Complete developed code looks as follows:

import processing

layer = iface.activeLayer()

parameters1 = { 'FIELD' : ['block'], 
                'INPUT' : layer, 
                'OUTPUT' : 'TEMPORARY_OUTPUT' }

result1 = processing.run('qgis:dissolve', 
                         parameters1)

parameters2 = { 'INPUT' : result1['OUTPUT'], 
                'OUTPUT' : 'TEMPORARY_OUTPUT' }

result2 = processing.run('qgis:fixgeometries', 
                          parameters2)

parameters3 = { 'INPUT' : result2['OUTPUT'], 
               'OUTPUT' : 'TEMPORARY_OUTPUT' }

result3 = processing.run('qgis:linestopolygons', 
                         parameters3)

geoms_hull = [ feat.geometry().convexHull().asWkt() for feat in result3['OUTPUT'].getFeatures() ]
perimeters = [ feat.geometry().length() for feat in result3['OUTPUT'].getFeatures() ]
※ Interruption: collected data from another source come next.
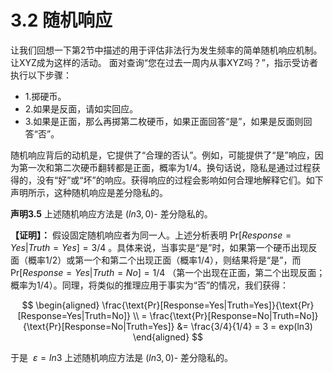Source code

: # 3.2 随机响应
让我们回想一下第2节中描述的用于评估非法行为发生频率的简单随机响应机制。 让XYZ成为这样的活动。 面对查询“您在过去一周内从事XYZ吗？”，指示受访者执行以下步骤：

- 1.掷硬币。
- 2.如果是反面，请如实回应。
- 3.如果是正面，那么再掷第二枚硬币，如果正面回答“是”，如果是反面则回答“否”。

随机响应背后的动机是，它提供了“合理的否认”。例如，可能提供了“是”响应，因为第一次和第二次硬币翻转都是正面，概率为1/4。换句话说，隐私是通过过程获得的，没有“好”或“坏”的响应。获得响应的过程会影响如何合理地解释它们。如下声明所示，这种随机响应是差分隐私的。

**声明3.5** 上述随机响应方法是 $(ln3,0)$- 差分隐私的。  

**【证明】：** 假设固定随机响应者为同一人。上述分析表明 $\text{Pr}[Response=Yes|Truth=Yes]=3/4$ 。具体来说，当事实是“是”时，如果第一个硬币出现反面（概率1/2）或第一个和第二个出现正面（概率1/4），则结果将是“是”，而 $\text{Pr}[Response=Yes|Truth=No]=1/4$ （第一个出现在正面，第二个出现反面；概率为1/4）。同理，将类似的推理应用于事实为“否”的情况，我们获得：

$$
\begin{aligned}
   \frac{\text{Pr}[Response=Yes|Truth=Yes]}{\text{Pr}[Response=Yes|Truth=No]} \\
    = \frac{\text{Pr}[Response=No|Truth=No]}{\text{Pr}[Response=No|Truth=Yes]} &= \frac{3/4}{1/4} = 3 = exp(ln3) 
\end{aligned}
$$

于是 $\  \varepsilon = ln3$ 上述随机响应方法是 $(ln3,0)$- 差分隐私的。
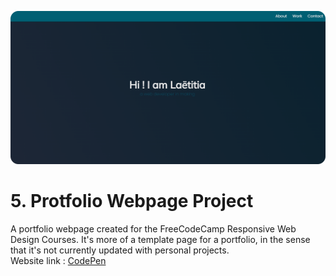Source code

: ![preview_survey_form_webpage](Images/preview.png)

# 5. Protfolio Webpage Project
A portfolio webpage created for the FreeCodeCamp Responsive Web Design Courses. It's more of a template page for a portfolio, in the sense that it's not currently updated with personal projects.  
Website link : [CodePen](https://codepen.io/M-Laetitia/pen/WNLRMdy)
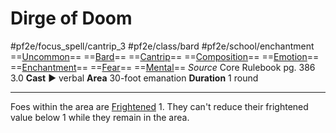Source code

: # Dirge of Doom
#pf2e/focus_spell/cantrip_3 #pf2e/class/bard #pf2e/school/enchantment 
==[Uncommon](Uncommon.md)== ==[Bard](Bard.md)== ==[Cantrip](Cantrip.md)== ==[Composition](Composition.md)== ==[Emotion](Emotion.md)== ==[Enchantment](Enchantment.md)== ==[Fear](Fear.md)== ==[Mental](Mental.md)==
*Source* Core Rulebook pg. 386 3.0
**Cast** ► verbal
**Area** 30-foot emanation
**Duration** 1 round

---

Foes within the area are [Frightened](Frightened.md) 1. They can't reduce their 
frightened value below 1 while they remain in the area.
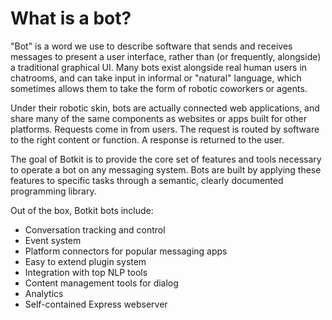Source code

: # What is a bot?


"Bot" is a word we use to describe software that sends and receives messages to present a user interface, rather than (or frequently, alongside) a traditional graphical UI. Many bots exist alongside real human users in chatrooms, and can take input in informal or "natural" language, which sometimes allows them to take the form of robotic coworkers or agents.

 Under their robotic skin, bots are actually connected web applications, and share many of the same components as websites or apps built for other platforms. Requests come in from users. The request is routed by software to the right content or function. A response is returned to the user.

 The goal of Botkit is to provide the core set of features and tools necessary to operate a bot on any messaging system. Bots are built by applying these features to specific tasks through a semantic, clearly documented programming library.

Out of the box, Botkit bots include:

* Conversation tracking and control
* Event system
* Platform connectors for popular messaging apps
* Easy to extend plugin system
* Integration with top NLP tools
* Content management tools for dialog
* Analytics
* Self-contained Express webserver
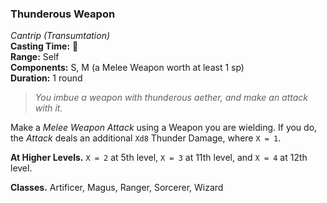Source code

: ### Thunderous Weapon
*Cantrip (Transumtation)*  
**Casting Time:** 🔷  
**Range:** Self  
**Components:** S, M (a Melee Weapon worth at least 1 sp)  
**Duration:** 1 round  

> *You imbue a weapon with thunderous aether, and make an attack with it.*

Make a *Melee Weapon Attack* using a Weapon you are wielding. If you do, the *Attack* deals an additional `Xd8` Thunder Damage, where `X = 1`.

**At Higher Levels.** `X = 2` at 5th level, `X = 3` at 11th level, and `X = 4` at 12th level.

**Classes.** Artificer, Magus, Ranger, Sorcerer, Wizard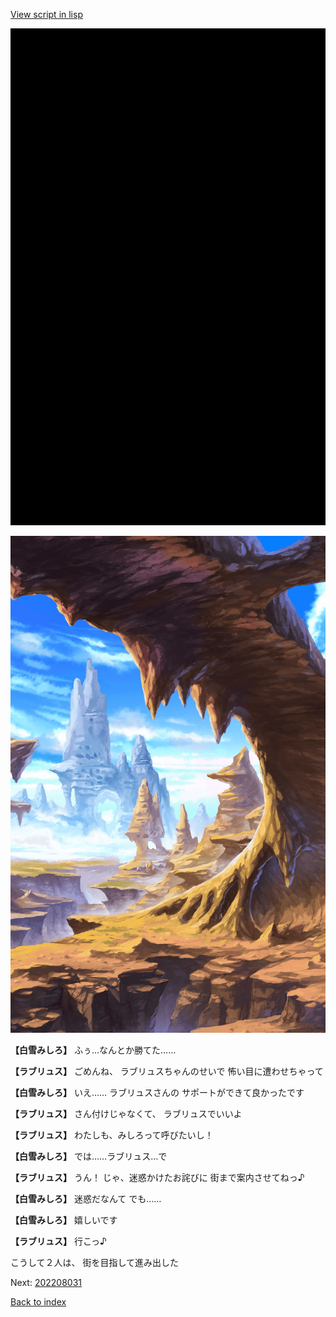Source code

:[View script in lisp](../scripts/202208023.txt)

![bg_black.png](../images/backgrounds/bg_black.png)

![wild.png](../images/backgrounds/wild.png)

**【白雪みしろ】**
ふぅ…なんとか勝てた……

**【ラブリュス】**
ごめんね、
ラブリュスちゃんのせいで
怖い目に遭わせちゃって

**【白雪みしろ】**
いえ……
ラブリュスさんの
サポートができて良かったです

**【ラブリュス】**
さん付けじゃなくて、
ラブリュスでいいよ

**【ラブリュス】**
わたしも、みしろって呼びたいし！

**【白雪みしろ】**
では……ラブリュス…で

**【ラブリュス】**
うん！
じゃ、迷惑かけたお詫びに
街まで案内させてねっ♪

**【白雪みしろ】**
迷惑だなんて
でも……

**【白雪みしろ】**
嬉しいです

**【ラブリュス】**
行こっ♪

こうして２人は、
街を目指して進み出した


Next: [202208031](202208031.md)

[Back to index](index.md)
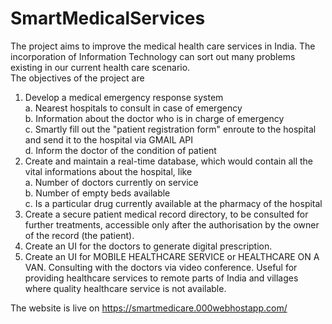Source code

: # SmartMedicalServices
The project aims to improve the medical health care services in India. The incorporation of Information Technology can sort out many problems existing in our current health care scenario.<br>
The objectives of the project are<br>
1. Develop a medical emergency response system<br>
  a. Nearest hospitals to consult in case of emergency<br>
  b. Information about the doctor who is in charge of emergency<br>
  c. Smartly fill out the "patient registration form" enroute to the hospital and send it to the hospital via GMAIL API <br>
  d. Inform the doctor of the condition of patient<br>
2. Create and maintain a real-time database, which would contain all the vital informations about the hospital, like <br>
  a. Number of doctors currently on service<br>
  b. Number of empty beds available<br>
  c. Is a particular drug currently available at the pharmacy of the hospital<br>
3. Create a secure patient medical record directory, to be consulted for further treatments, accessible only after the authorisation by the owner of the record (the patient). <br>
4. Create an UI for the doctors to generate digital prescription. <br>
5. Create an UI for MOBILE HEALTHCARE SERVICE or HEALTHCARE ON A VAN. Consulting with the doctors via video conference. Useful for providing healthcare services to remote parts of India and villages where quality healthcare service is not available.<br>

The website is live on https://smartmedicare.000webhostapp.com/
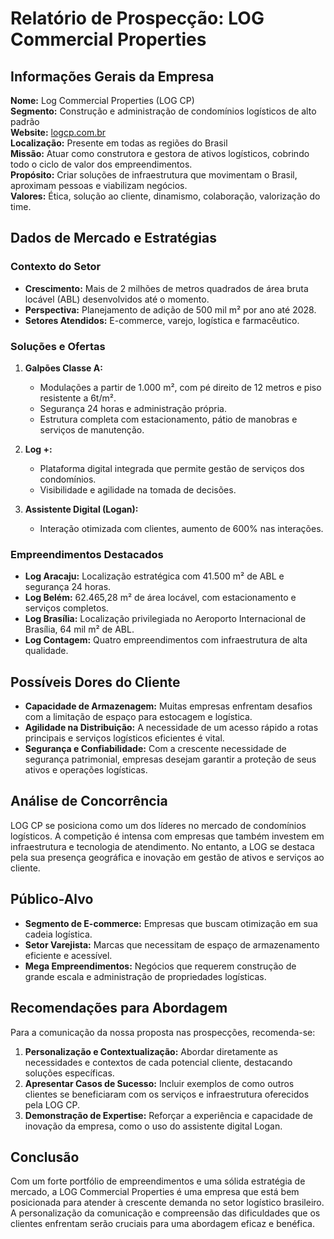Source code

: # Relatório de Prospecção: LOG Commercial Properties

## Informações Gerais da Empresa
**Nome:** Log Commercial Properties (LOG CP)  
**Segmento:** Construção e administração de condomínios logísticos de alto padrão  
**Website:** [logcp.com.br](https://logcp.com.br)  
**Localização:** Presente em todas as regiões do Brasil   
**Missão:** Atuar como construtora e gestora de ativos logísticos, cobrindo todo o ciclo de valor dos empreendimentos.  
**Propósito:** Criar soluções de infraestrutura que movimentam o Brasil, aproximam pessoas e viabilizam negócios.  
**Valores:** Ética, solução ao cliente, dinamismo, colaboração, valorização do time.

## Dados de Mercado e Estratégias
### Contexto do Setor
- **Crescimento:** Mais de 2 milhões de metros quadrados de área bruta locável (ABL) desenvolvidos até o momento.  
- **Perspectiva:** Planejamento de adição de 500 mil m² por ano até 2028.  
- **Setores Atendidos:** E-commerce, varejo, logística e farmacêutico.  

### Soluções e Ofertas
1. **Galpões Classe A:**
   - Modulações a partir de 1.000 m², com pé direito de 12 metros e piso resistente a 6t/m².
   - Segurança 24 horas e administração própria.
   - Estrutura completa com estacionamento, pátio de manobras e serviços de manutenção.

2. **Log +:**
   - Plataforma digital integrada que permite gestão de serviços dos condomínios.
   - Visibilidade e agilidade na tomada de decisões.

3. **Assistente Digital (Logan):**
   - Interação otimizada com clientes, aumento de 600% nas interações.

### Empreendimentos Destacados
- **Log Aracaju:** Localização estratégica com 41.500 m² de ABL e segurança 24 horas.
- **Log Belém:** 62.465,28 m² de área locável, com estacionamento e serviços completos.
- **Log Brasília:** Localização privilegiada no Aeroporto Internacional de Brasília, 64 mil m² de ABL.
- **Log Contagem:** Quatro empreendimentos com infraestrutura de alta qualidade.

## Possíveis Dores do Cliente
- **Capacidade de Armazenagem:** Muitas empresas enfrentam desafios com a limitação de espaço para estocagem e logística. 
- **Agilidade na Distribuição:** A necessidade de um acesso rápido a rotas principais e serviços logísticos eficientes é vital.
- **Segurança e Confiabilidade:** Com a crescente necessidade de segurança patrimonial, empresas desejam garantir a proteção de seus ativos e operações logísticas.

## Análise de Concorrência
LOG CP se posiciona como um dos líderes no mercado de condomínios logísticos. A competição é intensa com empresas que também investem em infraestrutura e tecnologia de atendimento. No entanto, a LOG se destaca pela sua presença geográfica e inovação em gestão de ativos e serviços ao cliente.

## Público-Alvo
- **Segmento de E-commerce:** Empresas que buscam otimização em sua cadeia logística.
- **Setor Varejista:** Marcas que necessitam de espaço de armazenamento eficiente e acessível.
- **Mega Empreendimentos:** Negócios que requerem construção de grande escala e administração de propriedades logísticas.

## Recomendações para Abordagem
Para a comunicação da nossa proposta nas prospecções, recomenda-se:
1. **Personalização e Contextualização:** Abordar diretamente as necessidades e contextos de cada potencial cliente, destacando soluções específicas.
2. **Apresentar Casos de Sucesso:** Incluir exemplos de como outros clientes se beneficiaram com os serviços e infraestrutura oferecidos pela LOG CP.
3. **Demonstração de Expertise:** Reforçar a experiência e capacidade de inovação da empresa, como o uso do assistente digital Logan.

## Conclusão
Com um forte portfólio de empreendimentos e uma sólida estratégia de mercado, a LOG Commercial Properties é uma empresa que está bem posicionada para atender à crescente demanda no setor logístico brasileiro. A personalização da comunicação e compreensão das dificuldades que os clientes enfrentam serão cruciais para uma abordagem eficaz e benéfica.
epsg = layer.crs().postgisSrid()

uri = "Polygon?crs=epsg:" + str(epsg) + "&field=id:integer&field=length:double""&index=yes"

mem_layer = QgsVectorLayer(uri,
                           'Polygon',
                           'memory')
                           
prov = mem_layer.dataProvider()

feats = [ QgsFeature() for i in range(len(geoms_hull)) ]

for i, feat in enumerate(feats):
    feat.setAttributes([i, perimeters[i]])
    feat.setGeometry(QgsGeometry.fromWkt(geoms_hull[i]))

prov.addFeatures(feats)

QgsProject.instance().addMapLayer(mem_layer)

When above code was run in Python Console of QGIS, I got result of following image. Convex Hull geometries (polygon features) perfectly match with each grouped features plot. In the attributes table it were also included your desired sums of the segments that lead to the road.